Excelente comentário sobre a cultura de vinhos superior na Argentina do que no Chile. É isso mesmo. O consumo per capita na Argentina parece que é bem maior do que no Chile, inclusive -- tenho de memória algo como quase 30 litros anuais por argentino e cerca de 10 litros anuais para os chilenos. Não sei se esses dados estão precisos, mas creio que é mais ou menos isso. Em relação ao Uruguai, acho que hoje temos lá alguns vinhos muito típicos, com características próprias, que fogem do estilo padronizado internacionalmente. Isso é um pontaço a favor do Uruguai. Mas acho que ainda falta ao país uma amostragem maior de vinhos premium e mais opções boas em faixas baratas para concorrer com os Alamos e Casilleros del Diablo da vida, que são produtos muito bons na faixa dos 30 reais. Em termos de custo, a Argentina leva certa vantagem em relação ao Chile devido aos acordos do Mercosul que livram os vinhos de lá de taxas de importação. Parece que o custo de produção na argentina também é inferior ao do Chile (terra, mão-de-obra e insumos mais baratos). Contudo, os top chilenos e argentinos são vendidos a preços muito semelhantes no Brasil, geralmente entre R$ 300 e R$ 400 para produtos como Achaval-Ferrer, Nicolas Catena Zapata, Cobos (argentinos) e Seña, Don Melchor e Clos Apalta (chilenos).

Anônimo disse...

Achar que o chile possui mais diversidade de "terroir" que a argentina, e que o da argentina se restringe a salta e mendoza é um equívoco! pra começar, mendoza possui terruños distintos entre sí...bem como salta.

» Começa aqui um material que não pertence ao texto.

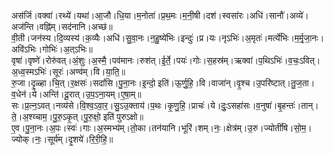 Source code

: 

  
अस॑र्जि।वक्वा॑।रथ्ये॑।यथा॑।आ॒जौ।धि॒या।म॒नोता॑।प्र॒थ॒मः।म॒नी॒षी।दश॑।स्वसा॑रः।अधि॑।सानौ॑।अव्ये॑।अज॑न्ति।वह्नि॑म्।सद॑नानि।अच्छ॑॥  
वी॒ती।जन॑स्य।दि॒व्यस्य॑।क॒व्यैः।अधि॑।सु॒वा॒नः।न॒हु॒ष्ये॑भिः।इन्दुः॑।प्र।यः।नृऽभिः॑।अ॒मृतः॑।मर्त्ये॑भिः।म॒र्मृ॒जा॒नः।अवि॑ऽभिः।गोभिः॑।अ॒त्ऽभिः॥  
वृषा॑।वृष्णे॑।रोरु॑वत्।अं॒शुः।अ॒स्मै॒।पव॑मानः।रुश॑त्।ई॒र्ते॒।पयः॑।गोः।स॒हस्र॑म्।ऋक्वा॑।प॒थिऽभिः॑।व॒चः॒ऽवित्।अ॒ध्व॒स्मऽभिः॑।सूरः॑।अण्व॑म्।वि।या॒ति॒॥  
रु॒जा।दृ॒ळ्हा।चि॒त्।र॒क्षसः॑।सदां॑सि।पु॒ना॒नः।इ॒न्दो॒ इति॑।ऊ॒र्णु॒हि॒।वि।वाजा॑न्।वृ॒श्च।उ॒परि॑ष्टात्।तु॒ज॒ता।व॒धेन॑।ये।अन्ति॑।दू॒रात्।उ॒प॒ऽना॒यम्।ए॒षा॒म्॥  
सः।प्र॒त्न॒ऽवत्।नव्य॑से।वि॒श्व॒ऽवा॒र॒।सु॒ऽउ॒क्ताय॑।प॒थः।कृ॒णु॒हि॒।प्राचः॑।ये।दुः॒ऽसहा॑सः।व॒नुषा॑।बृ॒हन्तः॑।तान्।ते॒।अ॒श्य्चाम॒।पु॒रु॒ऽकृ॒त्।पु॒रु॒क्षो॒ इति॑ पुरुऽक्षो॥  
ए॒व।पु॒ना॒नः।अ॒पः।स्वः॑।गाः।अ॒स्मभ्य॑म्।तो॒का।तन॑यानि।भूरि॑।शम्।नः॒।क्षेत्र॑म्।उ॒रु।ज्योतीं॑षि।सो॒म॒।ज्योक्।नः॒।सूर्य॑म्।दृ॒शये॑।रि॒री॒हि॒॥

Dai lembrem-se de SAn Juan e seu Mora NEgra e outros excelentes vinhos (callia e cia). E a patagonia e seus vinhos já destacando-se????????
A patagonia é enorme e temj potencial! em el bolson já existem muitos investimentos.
Agora meu voto: nos tintos empate tecnico entre chile e argentina, Nos brancos o chile ganha, por hora, com folga! o SB da casa matrin são um coisa de doidos, sem contar sol de sol, amelya....Mas.....o chile praticamente não faz espumantes! Já a argentina com seus BAron B, Alguma coisa da nieto senetier...um novo rosado da achaval ferrer! leva fácil.
Em suma, levíssima vantegem chilena no compto geral!

Luiz Horta disse...

Concordo com o Léo, a diversidade de terroirs na Argentina é grande. Os Syrahs de San Juan estão crescendo muito, tem toda razão. O PN vai melhorar em Neuquen, tem Petit Verdot bom em La Rioja, tem todos os climats de Mendoza.
Ricardo, vc levantou um ponto importante com relação ao consumo interno. O Chile não tem um consumo alto per capita, o mercado é predominantemente de exportação. A Argentina sim e o Uruguai tem o maior consumo per capita do continente, segundo as nossas estatísticas sempre um pouco tremelicantes.

Anônimo disse...

Olá Ricardo,
Será que precisamos definir quem é melhor? Lendo o seu post "espírito da coisa" acredito que a cada garrafa degustada o seu voto pode mudar. Deveríamos torcer para haver um grande empate técnico no topo do ranking entre Argentina, Chile, Uruguay, Brasil.....
Abs.,

Anônimo disse...

Carlos, precisar, não precisamos. Mas é apenas um exercício que estou propondo para discutir que país do nosso continente está mais avançado em vinicultura de qualidade. O assunto é complexo e envolve muitas variáveis -- talvez o Uruguai esteja na frente em tipicidade e caráter próprio; a Argentina em custo/benefício e para quem gosta de vinhos exuberantes; o Chile em elegância. Por sorte, podemos beber bons rótulos de todos esses países e aproveitar o melhor de cada um. Mas a discussão é válida justamente para vermos quem está acertando e quem está errando em cada aspecto dos muitos envolvidos no processo de se fazer bons vinhos.

Anônimo disse...

Olá,

Ganhei um vinho e gostaria de saber algumas caracteristicas dele. Se é um vinho bom ou nao?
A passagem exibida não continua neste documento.